National Geographic Museum extends hours for 'Terra Cotta Warriors' exhibit

Terra Cotta Warriors in Washington
"Terra Cotta Warriors: Guardians of China's First Emperor" is on display at the National Geographic Museum in Washington. The exhibition offers the public the rare chance to examine these lifelike figures up close, each sculpted by hand, no two faces alike. The 15 warriors that will be on exhibit at National Geographic are the largest group of them to tour the United States.

By Jacqueline Trescott
Washington Post Staff Writer
Wednesday, March 17, 2010

The National Geographic Museum has an unprecedented problem -- a bona fide blockbuster. Its amazing terra-cotta warriors are way too popular.

And so, to accommodate those who may have waited too long to see the ancient statues, the museum announced Tuesday it is extending hours for the last 13 days of "Terra Cotta Warriors: Guardians of China's First Emperor."
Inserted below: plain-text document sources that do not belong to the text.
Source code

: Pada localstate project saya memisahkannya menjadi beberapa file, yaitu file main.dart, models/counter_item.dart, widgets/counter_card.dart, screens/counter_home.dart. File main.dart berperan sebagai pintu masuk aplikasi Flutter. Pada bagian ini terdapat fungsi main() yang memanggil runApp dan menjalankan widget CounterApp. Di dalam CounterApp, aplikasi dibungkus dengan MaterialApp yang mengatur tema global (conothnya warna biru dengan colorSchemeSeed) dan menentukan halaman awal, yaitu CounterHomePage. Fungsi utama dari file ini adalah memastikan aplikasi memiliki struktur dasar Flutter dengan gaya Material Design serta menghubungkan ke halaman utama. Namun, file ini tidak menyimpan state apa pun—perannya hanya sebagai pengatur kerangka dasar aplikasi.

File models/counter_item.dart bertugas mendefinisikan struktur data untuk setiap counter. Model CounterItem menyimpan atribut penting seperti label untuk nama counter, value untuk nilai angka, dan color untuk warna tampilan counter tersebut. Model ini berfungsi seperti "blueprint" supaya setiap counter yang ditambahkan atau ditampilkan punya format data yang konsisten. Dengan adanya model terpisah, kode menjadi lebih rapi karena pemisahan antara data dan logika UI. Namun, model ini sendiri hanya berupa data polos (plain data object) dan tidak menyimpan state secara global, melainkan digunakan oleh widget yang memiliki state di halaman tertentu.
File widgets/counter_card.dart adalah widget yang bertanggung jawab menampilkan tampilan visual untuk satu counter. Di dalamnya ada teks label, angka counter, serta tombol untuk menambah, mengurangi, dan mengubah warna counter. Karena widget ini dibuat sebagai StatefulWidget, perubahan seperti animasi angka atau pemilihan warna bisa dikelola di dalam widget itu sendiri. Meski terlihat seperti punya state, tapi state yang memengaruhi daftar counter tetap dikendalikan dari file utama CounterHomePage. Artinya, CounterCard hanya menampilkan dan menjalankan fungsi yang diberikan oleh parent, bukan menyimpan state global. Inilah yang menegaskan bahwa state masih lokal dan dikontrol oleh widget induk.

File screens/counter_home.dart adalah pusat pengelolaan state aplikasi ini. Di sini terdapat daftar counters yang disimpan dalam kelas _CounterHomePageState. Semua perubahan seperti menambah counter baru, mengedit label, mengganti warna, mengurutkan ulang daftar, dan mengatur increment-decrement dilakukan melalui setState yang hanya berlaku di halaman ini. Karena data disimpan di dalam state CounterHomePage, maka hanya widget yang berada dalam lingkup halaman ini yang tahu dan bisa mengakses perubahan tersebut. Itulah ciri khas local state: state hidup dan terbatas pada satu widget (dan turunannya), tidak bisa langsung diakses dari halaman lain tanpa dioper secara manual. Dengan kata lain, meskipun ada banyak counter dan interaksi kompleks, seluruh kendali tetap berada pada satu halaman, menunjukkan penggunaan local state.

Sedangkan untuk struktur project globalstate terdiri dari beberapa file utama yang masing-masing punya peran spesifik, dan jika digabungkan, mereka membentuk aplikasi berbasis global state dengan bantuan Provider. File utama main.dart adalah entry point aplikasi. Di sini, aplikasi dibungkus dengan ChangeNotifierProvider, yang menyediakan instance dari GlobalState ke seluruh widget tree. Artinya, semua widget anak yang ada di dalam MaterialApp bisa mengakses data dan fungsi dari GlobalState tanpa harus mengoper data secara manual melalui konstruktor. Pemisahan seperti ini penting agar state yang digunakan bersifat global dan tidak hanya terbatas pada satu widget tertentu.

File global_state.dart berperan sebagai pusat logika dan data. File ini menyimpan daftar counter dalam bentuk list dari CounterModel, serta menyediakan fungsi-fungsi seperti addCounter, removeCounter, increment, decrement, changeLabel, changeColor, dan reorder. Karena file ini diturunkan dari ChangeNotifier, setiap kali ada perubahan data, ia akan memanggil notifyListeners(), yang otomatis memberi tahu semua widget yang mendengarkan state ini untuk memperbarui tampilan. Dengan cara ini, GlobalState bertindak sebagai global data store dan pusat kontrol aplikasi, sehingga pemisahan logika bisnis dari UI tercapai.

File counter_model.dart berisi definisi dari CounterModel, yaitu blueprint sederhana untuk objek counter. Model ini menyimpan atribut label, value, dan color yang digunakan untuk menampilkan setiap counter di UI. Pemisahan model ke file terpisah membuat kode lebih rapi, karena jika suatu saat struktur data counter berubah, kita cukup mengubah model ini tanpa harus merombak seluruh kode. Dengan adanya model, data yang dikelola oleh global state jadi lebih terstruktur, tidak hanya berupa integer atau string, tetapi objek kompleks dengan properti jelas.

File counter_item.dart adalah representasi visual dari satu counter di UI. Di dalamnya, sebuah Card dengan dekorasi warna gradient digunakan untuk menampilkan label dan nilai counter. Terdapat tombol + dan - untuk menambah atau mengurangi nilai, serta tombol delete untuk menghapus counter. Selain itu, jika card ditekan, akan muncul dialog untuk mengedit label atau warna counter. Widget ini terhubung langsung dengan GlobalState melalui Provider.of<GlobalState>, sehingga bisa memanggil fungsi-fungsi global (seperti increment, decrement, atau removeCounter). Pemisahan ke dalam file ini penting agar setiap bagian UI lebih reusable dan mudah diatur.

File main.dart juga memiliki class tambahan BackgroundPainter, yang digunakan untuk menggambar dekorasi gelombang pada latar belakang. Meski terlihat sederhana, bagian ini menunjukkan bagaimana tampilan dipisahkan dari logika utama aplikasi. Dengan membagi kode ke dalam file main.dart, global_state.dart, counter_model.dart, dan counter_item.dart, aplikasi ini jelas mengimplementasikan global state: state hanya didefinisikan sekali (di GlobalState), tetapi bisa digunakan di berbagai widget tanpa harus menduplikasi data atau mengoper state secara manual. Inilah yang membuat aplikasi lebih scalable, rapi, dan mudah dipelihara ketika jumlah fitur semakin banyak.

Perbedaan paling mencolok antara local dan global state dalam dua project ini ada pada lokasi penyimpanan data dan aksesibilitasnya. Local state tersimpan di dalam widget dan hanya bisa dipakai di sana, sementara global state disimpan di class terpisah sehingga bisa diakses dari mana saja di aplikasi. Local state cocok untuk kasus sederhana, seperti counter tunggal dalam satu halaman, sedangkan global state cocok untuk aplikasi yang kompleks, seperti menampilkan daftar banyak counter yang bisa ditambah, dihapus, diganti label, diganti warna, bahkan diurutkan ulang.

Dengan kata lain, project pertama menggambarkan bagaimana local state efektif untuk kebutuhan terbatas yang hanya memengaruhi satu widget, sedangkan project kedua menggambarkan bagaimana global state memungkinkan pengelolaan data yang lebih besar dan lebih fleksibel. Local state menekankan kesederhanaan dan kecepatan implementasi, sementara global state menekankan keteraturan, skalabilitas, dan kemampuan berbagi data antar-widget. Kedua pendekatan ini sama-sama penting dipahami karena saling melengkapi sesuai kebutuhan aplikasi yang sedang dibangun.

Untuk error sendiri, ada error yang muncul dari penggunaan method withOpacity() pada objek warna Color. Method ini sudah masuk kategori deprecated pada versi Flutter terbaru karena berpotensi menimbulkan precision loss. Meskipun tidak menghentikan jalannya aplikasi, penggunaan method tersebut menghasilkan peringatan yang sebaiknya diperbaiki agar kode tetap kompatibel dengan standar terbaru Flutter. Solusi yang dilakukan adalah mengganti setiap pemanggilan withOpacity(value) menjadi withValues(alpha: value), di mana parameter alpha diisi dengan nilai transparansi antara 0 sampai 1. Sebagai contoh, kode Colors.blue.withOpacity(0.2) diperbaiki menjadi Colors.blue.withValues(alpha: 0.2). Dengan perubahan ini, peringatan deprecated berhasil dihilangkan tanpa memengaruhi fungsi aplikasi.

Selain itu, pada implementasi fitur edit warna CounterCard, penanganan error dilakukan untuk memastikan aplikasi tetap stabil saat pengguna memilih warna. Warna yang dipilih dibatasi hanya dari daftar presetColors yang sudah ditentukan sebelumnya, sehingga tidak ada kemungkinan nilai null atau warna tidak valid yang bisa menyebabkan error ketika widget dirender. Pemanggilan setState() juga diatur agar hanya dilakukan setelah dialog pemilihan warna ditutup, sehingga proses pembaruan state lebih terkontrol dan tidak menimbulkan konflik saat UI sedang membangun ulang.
Starting Friday, the exhibition will open an hour earlier and stay open extra hours. From March 19 through 25, the exhibition hours will be 9 a.m. to 10 p.m. Then, from March 26 to 31, the last day of the show, the museum will be open from 9 a.m. to midnight.

"On Friday we are putting 17,000 more tickets on sale," said Susan Norton, the museum director. "This has been a huge success -- and we have all survived."



The warriors, 15 life-size figures discovered among thousands in China in 1974, have been popular in all four U.S. venues in which they have been exhibited, with Washington being the last stop in a two-year tour. In anticipation of the crowds, the museum doubled its exhibition space and, for the first time in its long history, charged admission.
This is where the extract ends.